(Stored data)
§ §

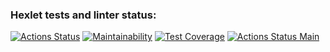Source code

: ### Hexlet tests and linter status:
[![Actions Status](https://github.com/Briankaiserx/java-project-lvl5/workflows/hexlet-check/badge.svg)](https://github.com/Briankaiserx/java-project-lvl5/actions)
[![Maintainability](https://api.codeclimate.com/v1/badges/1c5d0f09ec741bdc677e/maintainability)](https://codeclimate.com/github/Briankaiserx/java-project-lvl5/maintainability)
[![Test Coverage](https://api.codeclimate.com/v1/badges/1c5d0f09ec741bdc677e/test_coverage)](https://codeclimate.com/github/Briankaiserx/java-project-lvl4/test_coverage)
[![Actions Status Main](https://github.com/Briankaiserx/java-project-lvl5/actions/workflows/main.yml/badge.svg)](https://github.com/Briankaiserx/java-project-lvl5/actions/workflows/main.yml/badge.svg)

§ §

- _Prompt_
With the pictures left aside, set down each entry above exactly as it stands.

- _Result of the exercise_
Source code

: ### Hexlet tests and linter status:
[![Actions Status](https://github.com/Briankaiserx/java-project-lvl5/workflows/hexlet-check/badge.svg)](https://github.com/Briankaiserx/java-project-lvl5/actions)
[![Maintainability](https://api.codeclimate.com/v1/badges/1c5d0f09ec741bdc677e/maintainability)](https://codeclimate.com/github/Briankaiserx/java-project-lvl5/maintainability)
[![Test Coverage](https://api.codeclimate.com/v1/badges/1c5d0f09ec741bdc677e/test_coverage)](https://codeclimate.com/github/Briankaiserx/java-project-lvl4/test_coverage)
[![Actions Status Main](https://github.com/Briankaiserx/java-project-lvl5/actions/workflows/main.yml/badge.svg)](https://github.com/Briankaiserx/java-project-lvl5/actions/workflows/main.yml/badge.svg)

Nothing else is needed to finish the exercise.